### TASK STATEMENT
In the records below, find the line that contains "### Committing Command", then transcribe it and every later line exactly, stopping at the final line.

(Saved data entries)
=== Begin Enclosure ===

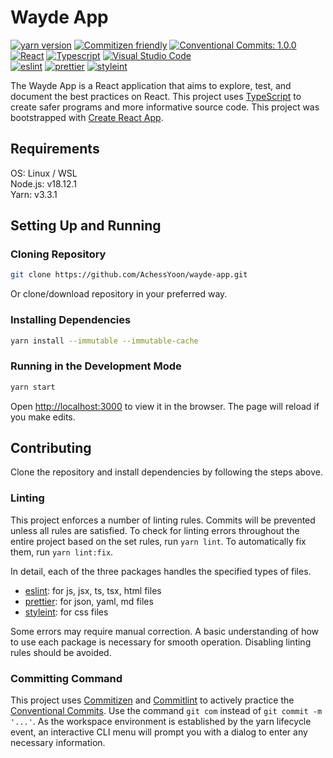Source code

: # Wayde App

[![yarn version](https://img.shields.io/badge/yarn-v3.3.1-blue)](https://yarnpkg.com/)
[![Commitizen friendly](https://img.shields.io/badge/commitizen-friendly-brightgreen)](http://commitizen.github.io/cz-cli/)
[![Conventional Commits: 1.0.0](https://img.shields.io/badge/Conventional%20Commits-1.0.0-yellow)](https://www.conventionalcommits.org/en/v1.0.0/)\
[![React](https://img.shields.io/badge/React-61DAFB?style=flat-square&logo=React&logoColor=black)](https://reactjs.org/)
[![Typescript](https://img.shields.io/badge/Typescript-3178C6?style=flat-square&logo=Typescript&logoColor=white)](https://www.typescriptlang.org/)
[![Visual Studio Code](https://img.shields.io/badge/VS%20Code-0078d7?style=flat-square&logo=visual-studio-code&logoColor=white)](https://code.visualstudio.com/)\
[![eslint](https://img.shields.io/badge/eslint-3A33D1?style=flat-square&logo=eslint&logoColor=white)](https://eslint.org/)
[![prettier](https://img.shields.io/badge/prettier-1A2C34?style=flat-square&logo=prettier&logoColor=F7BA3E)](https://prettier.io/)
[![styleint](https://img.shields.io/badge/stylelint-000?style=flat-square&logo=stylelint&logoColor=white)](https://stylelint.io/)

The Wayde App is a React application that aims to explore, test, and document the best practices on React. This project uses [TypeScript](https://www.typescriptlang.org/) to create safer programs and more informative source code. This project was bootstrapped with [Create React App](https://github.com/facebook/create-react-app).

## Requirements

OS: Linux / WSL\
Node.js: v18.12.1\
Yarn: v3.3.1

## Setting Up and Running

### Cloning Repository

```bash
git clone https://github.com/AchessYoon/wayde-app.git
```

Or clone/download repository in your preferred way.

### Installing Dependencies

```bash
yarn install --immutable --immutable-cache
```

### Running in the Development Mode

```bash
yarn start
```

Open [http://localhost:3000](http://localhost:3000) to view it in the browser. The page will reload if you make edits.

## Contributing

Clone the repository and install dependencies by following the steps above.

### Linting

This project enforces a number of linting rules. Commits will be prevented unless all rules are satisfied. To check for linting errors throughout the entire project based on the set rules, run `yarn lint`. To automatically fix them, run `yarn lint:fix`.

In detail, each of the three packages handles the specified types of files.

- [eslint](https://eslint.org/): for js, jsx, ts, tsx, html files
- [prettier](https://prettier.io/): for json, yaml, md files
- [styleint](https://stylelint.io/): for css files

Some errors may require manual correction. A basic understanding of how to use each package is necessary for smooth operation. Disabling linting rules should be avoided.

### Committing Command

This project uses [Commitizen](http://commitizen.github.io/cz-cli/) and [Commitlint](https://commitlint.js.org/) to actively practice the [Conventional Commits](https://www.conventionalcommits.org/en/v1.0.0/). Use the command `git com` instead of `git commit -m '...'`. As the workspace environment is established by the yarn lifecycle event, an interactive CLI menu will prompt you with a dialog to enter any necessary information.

=== End Enclosure ===

### RESPONSE FOR THIS EXERCISE
### Committing Command

This project uses [Commitizen](http://commitizen.github.io/cz-cli/) and [Commitlint](https://commitlint.js.org/) to actively practice the [Conventional Commits](https://www.conventionalcommits.org/en/v1.0.0/). Use the command `git com` instead of `git commit -m '...'`. As the workspace environment is established by the yarn lifecycle event, an interactive CLI menu will prompt you with a dialog to enter any necessary information.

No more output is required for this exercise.